The plan, which involves heavy and immediate job losses and the ditching of several non-core businesses, shows the extent to which many Japanese electronics companies are struggling to compete in the face of intense global competition and spiralling prices of commodity consumer items.

The restructuring by Japan’s third-largest electronics company, among the most far-reaching corporate overhaul in recent years, demonstrated Japanese companies could bite the bullet when needed, analysts said.

The plan contrasted with the more timid offering from Sony unveiled last week, which preserved more jobs and shied away from axing sensitive businesses. Sir Howard Stringer, Sony’s first foreign chief executive, said it was not possible to restructure as savagely in Japan as it was in the US. 

Carlos Dimas, electronics analyst at CLSA in Tokyo, said: “This restructuring has a lot more meat than Sony, though the level of urgency is different at Sanyo.” Unlike Sony, Sanyo was weighed down by huge debts, he said.
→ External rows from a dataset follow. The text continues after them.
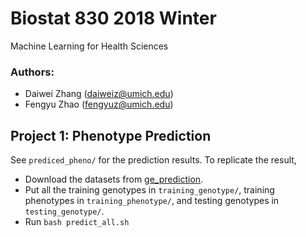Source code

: # Biostat 830 2018 Winter
Machine Learning for Health Sciences

### Authors:
* Daiwei Zhang (daiweiz@umich.edu)
* Fengyu Zhao (fengyuz@umich.edu)

## Project 1: Phenotype Prediction
See `prediced_pheno/` for the prediction results.
To replicate the result, 
* Download the datasets from [ge_prediction](https://github.com/biosML/ge_prediction).
* Put all the training genotypes in `training_genotype/`, training phenotypes in `training_phenotype/`, and testing genotypes in `testing_genotype/`.
* Run `bash predict_all.sh`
The Osaka-based company, which in July appointed Tomoyo Nonaka, a former TV presenter, as chairwoman and chief executive, will speed up job cuts, losing 10,000 within four months. It will eventually axe 14,000 jobs, 15 per cent of its workforce, with 8,000 losses coming in Japan. Sony is cutting 7 per cent of its workforce, the bulk outside Japan.

Sanyo said it would leave several businesses altogether, including DVD players and recorders and VCRs. It will close two chip factories in Japan and shrink its low-margin white goods business, concentrating on high-end products.
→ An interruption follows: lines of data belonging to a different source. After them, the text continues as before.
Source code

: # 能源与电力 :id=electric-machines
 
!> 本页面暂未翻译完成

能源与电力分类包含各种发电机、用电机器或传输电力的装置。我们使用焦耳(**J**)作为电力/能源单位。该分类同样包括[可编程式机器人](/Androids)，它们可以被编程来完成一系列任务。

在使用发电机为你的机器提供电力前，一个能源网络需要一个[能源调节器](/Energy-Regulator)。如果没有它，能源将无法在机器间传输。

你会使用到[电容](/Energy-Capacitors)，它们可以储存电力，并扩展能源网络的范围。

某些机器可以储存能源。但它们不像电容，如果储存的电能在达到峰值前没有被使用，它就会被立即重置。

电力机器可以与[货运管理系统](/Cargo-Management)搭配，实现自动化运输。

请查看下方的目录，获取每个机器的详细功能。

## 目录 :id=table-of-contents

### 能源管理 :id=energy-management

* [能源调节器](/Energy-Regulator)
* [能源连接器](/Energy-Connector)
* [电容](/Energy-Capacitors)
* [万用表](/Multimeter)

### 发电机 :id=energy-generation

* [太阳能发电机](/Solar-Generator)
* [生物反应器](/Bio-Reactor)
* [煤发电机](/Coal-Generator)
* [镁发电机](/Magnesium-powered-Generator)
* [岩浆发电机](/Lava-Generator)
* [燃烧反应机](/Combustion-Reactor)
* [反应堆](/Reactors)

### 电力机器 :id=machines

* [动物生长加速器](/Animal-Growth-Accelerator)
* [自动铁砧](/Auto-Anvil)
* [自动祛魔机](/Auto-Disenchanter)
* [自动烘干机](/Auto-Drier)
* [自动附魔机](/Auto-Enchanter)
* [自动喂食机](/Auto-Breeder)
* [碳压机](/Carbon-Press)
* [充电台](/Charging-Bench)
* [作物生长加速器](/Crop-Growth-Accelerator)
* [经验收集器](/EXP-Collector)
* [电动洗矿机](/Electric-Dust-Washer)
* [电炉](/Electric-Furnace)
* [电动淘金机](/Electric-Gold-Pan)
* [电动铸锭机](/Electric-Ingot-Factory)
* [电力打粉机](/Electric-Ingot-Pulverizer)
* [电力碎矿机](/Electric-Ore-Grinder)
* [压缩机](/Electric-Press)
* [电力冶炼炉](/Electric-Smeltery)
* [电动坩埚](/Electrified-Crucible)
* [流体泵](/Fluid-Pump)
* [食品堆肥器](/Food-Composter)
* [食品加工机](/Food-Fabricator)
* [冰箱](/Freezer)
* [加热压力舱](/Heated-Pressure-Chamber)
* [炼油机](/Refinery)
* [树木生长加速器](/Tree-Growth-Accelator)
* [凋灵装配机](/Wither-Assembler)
The company said it would realise savings of Y170bn within three years and take a Y90bn restructuring charge this year. Net losses are expected to widen from a forecast Y92bn to Y140bn.

Sanyo also said it was in talks to sell its 52 per cent stake in Sanyo Electric Credit, its finance arm, to help reduce its Y1,200bn debt. The company plans to sell or securitise several buildings, including its Osaka headquarters. Mr Dimas said: “Finally the company understands its position is deteriorating rapidly and it has to move a lot faster in its restructuring. This really is a significant change in attitude.”

Standard & Poor's placed its BBB rating for Sanyo on Credit Watch with negative implications, citing concerns over a delay in the resumption of profits.

Analysts said Sanyo was right to concentrate on fewer products such as rechargeable batteries and air-conditioning, where it was competitive, and to get out of areas where it could not compete. Some said they would have preferred Sanyo to exit white goods altogether.

Sanyo has also pledged to improve its little-known brand image, a task that analysts said would be easier than Sony's efforts to regain the prestige of its world-renowned brand. [opt cut]

Sanyo, which was hit by rapidly falling prices and a damaging earthquake at one of its factories last year, made a record loss of Y171.54bn in the 12 months ended March 31. Shares fell 1.95 per cent on Wednesday to Y301 ahead of the announcement, which came after trading closed.